Winner of the Strega Prize, Italy’s highest literary honor, this coming-of-age novel about a young man from Milan who spends summers in the Italian Alps muses on the effects of the mountain landscape on one's life and relationships.
Considering its wealth of details and the intimacy of its first-person voice, it’s hard to believe that The Eight Mountains by Paolo Cognetti is a work of fiction and not a memoir ... this isn’t so much a page-turner as a novel that draws you in, gets into your soul and never leaves.
Young Pietro’s initial reflections about life on holiday in the mountains, where he spends his summers, his relationship with his father, and his friendship with Bruno, the cow-herding son of a local stonemason, teeter on the brink of being overly mystical. But The Eight Mountains is written in such arrestingly simple language...that it’s impossible not to be gradually sucked into the peaks and valleys of Pietro’s life ... homespun philosophy – of which there is plenty – is an acquired taste. But there’s something about the vertiginous setting that lends itself to this kind of contemplation. Cognetti captures the elation and melancholy that comes with reaching a spectacular summit, only to realise the minuscule part we play in the panorama of life.

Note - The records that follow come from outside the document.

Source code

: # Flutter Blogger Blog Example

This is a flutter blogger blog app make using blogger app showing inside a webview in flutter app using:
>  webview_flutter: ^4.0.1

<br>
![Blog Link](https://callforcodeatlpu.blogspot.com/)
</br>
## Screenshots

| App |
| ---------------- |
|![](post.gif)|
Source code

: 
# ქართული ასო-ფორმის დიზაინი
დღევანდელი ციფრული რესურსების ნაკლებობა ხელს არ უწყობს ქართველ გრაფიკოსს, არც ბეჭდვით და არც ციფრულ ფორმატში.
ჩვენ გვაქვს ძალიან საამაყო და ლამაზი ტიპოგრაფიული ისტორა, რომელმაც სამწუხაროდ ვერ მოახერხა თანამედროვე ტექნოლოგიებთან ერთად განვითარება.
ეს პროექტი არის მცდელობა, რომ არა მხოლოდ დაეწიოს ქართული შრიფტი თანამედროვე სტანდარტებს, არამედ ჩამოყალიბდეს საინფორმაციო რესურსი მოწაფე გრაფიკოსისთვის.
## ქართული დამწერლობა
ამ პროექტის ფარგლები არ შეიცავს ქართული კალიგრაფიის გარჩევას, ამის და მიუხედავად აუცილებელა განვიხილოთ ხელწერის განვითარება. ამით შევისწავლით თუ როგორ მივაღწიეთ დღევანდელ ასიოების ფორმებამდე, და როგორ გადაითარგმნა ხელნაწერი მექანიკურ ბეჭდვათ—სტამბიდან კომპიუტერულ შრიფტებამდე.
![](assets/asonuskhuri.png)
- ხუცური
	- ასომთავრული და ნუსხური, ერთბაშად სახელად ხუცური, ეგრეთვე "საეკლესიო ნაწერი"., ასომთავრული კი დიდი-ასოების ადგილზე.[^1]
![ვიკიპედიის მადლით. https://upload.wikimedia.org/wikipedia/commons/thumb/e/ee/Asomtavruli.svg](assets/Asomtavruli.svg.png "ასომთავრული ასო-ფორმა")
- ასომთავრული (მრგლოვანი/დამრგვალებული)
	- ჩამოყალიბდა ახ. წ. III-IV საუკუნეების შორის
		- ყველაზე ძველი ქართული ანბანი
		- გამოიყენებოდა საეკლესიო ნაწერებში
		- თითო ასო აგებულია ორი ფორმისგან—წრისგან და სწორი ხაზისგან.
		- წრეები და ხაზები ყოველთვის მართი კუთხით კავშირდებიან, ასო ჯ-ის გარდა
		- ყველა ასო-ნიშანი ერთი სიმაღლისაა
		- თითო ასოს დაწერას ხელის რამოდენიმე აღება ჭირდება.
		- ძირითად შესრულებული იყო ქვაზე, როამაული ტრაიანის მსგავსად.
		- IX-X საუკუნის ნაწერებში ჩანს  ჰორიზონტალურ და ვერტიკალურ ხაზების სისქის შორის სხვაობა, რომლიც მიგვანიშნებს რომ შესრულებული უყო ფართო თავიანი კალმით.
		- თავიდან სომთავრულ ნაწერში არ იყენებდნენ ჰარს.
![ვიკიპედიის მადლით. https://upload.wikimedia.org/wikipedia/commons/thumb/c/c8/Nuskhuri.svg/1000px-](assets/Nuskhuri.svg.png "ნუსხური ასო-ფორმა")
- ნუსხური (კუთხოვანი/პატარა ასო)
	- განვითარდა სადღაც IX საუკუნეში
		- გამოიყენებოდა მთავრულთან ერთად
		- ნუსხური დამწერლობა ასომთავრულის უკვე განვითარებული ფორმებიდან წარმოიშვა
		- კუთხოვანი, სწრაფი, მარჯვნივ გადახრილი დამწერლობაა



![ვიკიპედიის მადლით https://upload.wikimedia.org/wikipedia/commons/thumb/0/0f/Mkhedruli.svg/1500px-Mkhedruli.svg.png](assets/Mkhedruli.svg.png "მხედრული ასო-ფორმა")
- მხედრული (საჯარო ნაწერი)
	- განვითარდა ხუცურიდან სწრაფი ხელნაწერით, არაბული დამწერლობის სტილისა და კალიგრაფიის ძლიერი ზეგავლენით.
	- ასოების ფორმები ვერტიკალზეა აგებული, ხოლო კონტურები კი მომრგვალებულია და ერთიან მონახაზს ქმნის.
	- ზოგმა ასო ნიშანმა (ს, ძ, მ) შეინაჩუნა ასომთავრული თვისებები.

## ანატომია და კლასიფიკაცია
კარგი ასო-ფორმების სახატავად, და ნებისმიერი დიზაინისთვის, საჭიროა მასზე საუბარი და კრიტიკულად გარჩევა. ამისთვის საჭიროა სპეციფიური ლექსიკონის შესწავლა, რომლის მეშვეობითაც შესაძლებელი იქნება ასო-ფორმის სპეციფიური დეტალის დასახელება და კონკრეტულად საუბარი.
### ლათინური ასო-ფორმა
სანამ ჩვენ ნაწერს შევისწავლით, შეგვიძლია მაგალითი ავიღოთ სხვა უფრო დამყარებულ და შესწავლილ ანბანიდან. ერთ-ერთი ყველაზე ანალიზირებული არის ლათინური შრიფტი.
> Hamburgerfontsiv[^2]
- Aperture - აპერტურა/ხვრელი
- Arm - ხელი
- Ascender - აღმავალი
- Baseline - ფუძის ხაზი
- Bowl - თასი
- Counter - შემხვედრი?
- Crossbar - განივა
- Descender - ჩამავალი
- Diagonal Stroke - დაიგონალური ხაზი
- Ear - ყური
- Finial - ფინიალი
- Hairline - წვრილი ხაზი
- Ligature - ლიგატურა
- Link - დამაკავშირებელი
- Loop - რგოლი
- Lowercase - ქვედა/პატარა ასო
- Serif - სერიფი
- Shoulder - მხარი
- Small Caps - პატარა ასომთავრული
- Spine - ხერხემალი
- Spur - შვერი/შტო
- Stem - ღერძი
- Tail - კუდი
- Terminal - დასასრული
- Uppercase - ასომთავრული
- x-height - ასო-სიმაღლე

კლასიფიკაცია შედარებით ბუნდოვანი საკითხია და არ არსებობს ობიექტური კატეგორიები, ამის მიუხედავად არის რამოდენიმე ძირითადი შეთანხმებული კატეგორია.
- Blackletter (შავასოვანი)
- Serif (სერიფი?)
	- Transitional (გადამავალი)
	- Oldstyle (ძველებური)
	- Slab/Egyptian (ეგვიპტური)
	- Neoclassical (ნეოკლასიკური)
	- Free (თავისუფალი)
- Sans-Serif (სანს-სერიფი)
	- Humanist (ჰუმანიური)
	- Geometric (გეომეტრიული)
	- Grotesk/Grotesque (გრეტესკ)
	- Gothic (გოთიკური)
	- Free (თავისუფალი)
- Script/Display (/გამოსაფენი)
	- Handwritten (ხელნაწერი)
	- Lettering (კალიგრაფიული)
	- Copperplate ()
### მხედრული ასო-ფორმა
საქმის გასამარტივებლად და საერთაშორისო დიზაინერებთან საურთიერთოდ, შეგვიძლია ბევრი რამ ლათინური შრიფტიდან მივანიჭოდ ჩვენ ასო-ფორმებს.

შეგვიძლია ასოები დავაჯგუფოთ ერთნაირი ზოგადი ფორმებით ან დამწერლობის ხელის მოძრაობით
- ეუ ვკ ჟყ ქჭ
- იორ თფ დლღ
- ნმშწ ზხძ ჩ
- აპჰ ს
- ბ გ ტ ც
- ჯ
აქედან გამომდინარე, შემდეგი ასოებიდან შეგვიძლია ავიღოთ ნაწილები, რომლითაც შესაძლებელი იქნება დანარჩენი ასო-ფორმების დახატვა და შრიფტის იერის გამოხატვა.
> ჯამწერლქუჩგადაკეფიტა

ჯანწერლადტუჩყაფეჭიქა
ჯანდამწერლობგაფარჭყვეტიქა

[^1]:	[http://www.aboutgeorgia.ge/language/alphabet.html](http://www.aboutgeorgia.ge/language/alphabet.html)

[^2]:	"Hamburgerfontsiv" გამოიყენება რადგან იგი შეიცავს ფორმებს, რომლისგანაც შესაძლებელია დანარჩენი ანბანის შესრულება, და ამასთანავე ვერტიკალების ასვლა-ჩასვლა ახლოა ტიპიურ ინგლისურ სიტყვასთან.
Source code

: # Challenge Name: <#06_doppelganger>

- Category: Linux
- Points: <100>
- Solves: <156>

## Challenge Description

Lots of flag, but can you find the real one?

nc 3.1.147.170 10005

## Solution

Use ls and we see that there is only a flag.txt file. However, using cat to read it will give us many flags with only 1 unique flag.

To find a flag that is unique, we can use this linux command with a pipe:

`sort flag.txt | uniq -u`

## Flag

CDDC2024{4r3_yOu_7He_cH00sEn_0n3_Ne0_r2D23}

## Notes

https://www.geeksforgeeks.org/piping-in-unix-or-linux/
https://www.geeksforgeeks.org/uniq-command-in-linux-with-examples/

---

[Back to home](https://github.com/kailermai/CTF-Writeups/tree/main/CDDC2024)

Paolo Cognetti’s novel ... is fluent in the language of mountains, and with his understated, crisp prose, the reader can almost breathe in the thin, alpine air ... Cognetti doesn’t hold to the old writing platitude of 'show, don’t tell,' but instead sets the stage for readers to simply feel. The strange ache of growing up — that floating sensation of trying to figure out who we are and who we’re supposed to be — reverberates throughout ... If the mountains in this book are a masterpiece, the underlying commentary about Europe’s present-day economic struggles and class disparities felt a bit underdeveloped ... The ending has a bittersweet mystery to it, yet I couldn’t help but wonder what would’ve happened if Cognetti has banished his romanticism in favor of letting his characters claw their way out of the dangerous crevasse of ruin toward recovery ... Still, The Eight Mountains reminds us of the power of place, the power of friendship, and the myths that shape our lives.